U.S. demand for corrosion inhibitors is forecast to rise to $2.8 billion by 2020, according to a new study from the Freedonia Group, a Cleveland-based industry research firm. Growth in demand is projected to be driven by overall economic expansion, with key industries for corrosion inhibitors, such as chemicals and metals manufacturing, particularly benefiting.
The oil and gas market, which remained in a severe downturn entering mid-2016, is expected to see recovery take hold by 2020, leading to greater demand for corrosion inhibitors in drilling and hydraulic fracturing applications. While healthy growth is anticipated overall, the presence of several relatively mature markets, such as lubricant and fuel additives and pulp and paper, will prevent stronger advances.
Evolving trends in water usage, environmental regulations and power generation technology are also predicted to continue to shape the corrosion inhibitor industry.
"Across many industries, users are increasingly recycling water and using lower quality water for cooling towers and other applications while operating at greater cycles of concentration and under more stressful operating conditions," noted analyst Jason Carnovale.
In addition, limits on chemicals in wastewater have been lowered in many locations, motivating users of environmentally undesirable corrosion inhibitors such as phosphates and nitrites to consider more benign alternatives.
Chemical manufacturing will present the most rapid growth in demand over the next few years as the industry benefits from low feedstock and energy prices.
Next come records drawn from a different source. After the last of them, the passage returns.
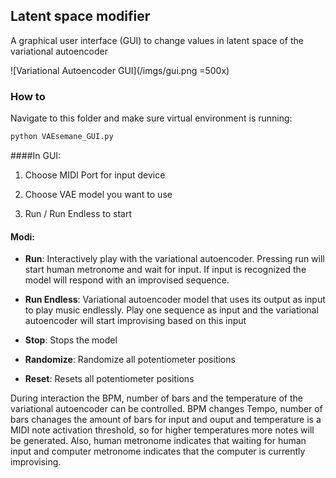 ## Latent space modifier
A graphical user interface (GUI) to change values in latent space of the variational autoencoder

![Variational Autoencoder GUI](/imgs/gui.png =500x)


### How to
Navigate to this folder and make sure virtual environment is running:
```bash
python VAEsemane_GUI.py
```
####In GUI:
1. Choose MIDI Port for input device

2. Choose VAE model you want to use

3. Run / Run Endless to start

#### Modi:

- **Run**: Interactively play with the variational autoencoder. Pressing run will start human metronome and wait for input. If input is recognized the model will respond with an improvised sequence.

- **Run Endless**: Variational autoencoder model that uses its output as input to play music endlessly. Play one sequence as input and the variational autoencoder will start improvising based on this input

- **Stop**: Stops the model

- **Randomize**: Randomize all potentiometer positions

- **Reset**: Resets all potentiometer positions

During interaction the BPM, number of bars and the temperature of the variational autoencoder can be controlled. BPM changes Tempo, number of bars chanages the amount of bars for input and ouput and temperature is a MIDI note activation threshold, so for higher temperatures more notes will be generated. Also, human metronome indicates that waiting for human input and computer metronome indicates that the computer is currently improvising.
The petroleum refining industry, which uses corrosion inhibitors in refinery processes and as fuel and lubricant additives, will remain the largest market for corrosion inhibitors despite below average growth. Corrosion inhibitor treat rates in lubricants and other products will increase in some cases despite market maturity, as lubricants are expected to provide longer change intervals in automotive and other applications.
The oil and gas industry substantially expanded its share of corrosion inhibitor consumption between 2010 and 2015. The industry entered an historically deep downturn as oil prices fell from previous highs in 2014 and remained below the break-even costs of drilling new wells through 2015. A rebound in oil prices is expected to result from falling production as the market rebalances itself in the short term. This will drive a rebound in drilling activity that once again will increase corrosion inhibitor demand at an above average pace.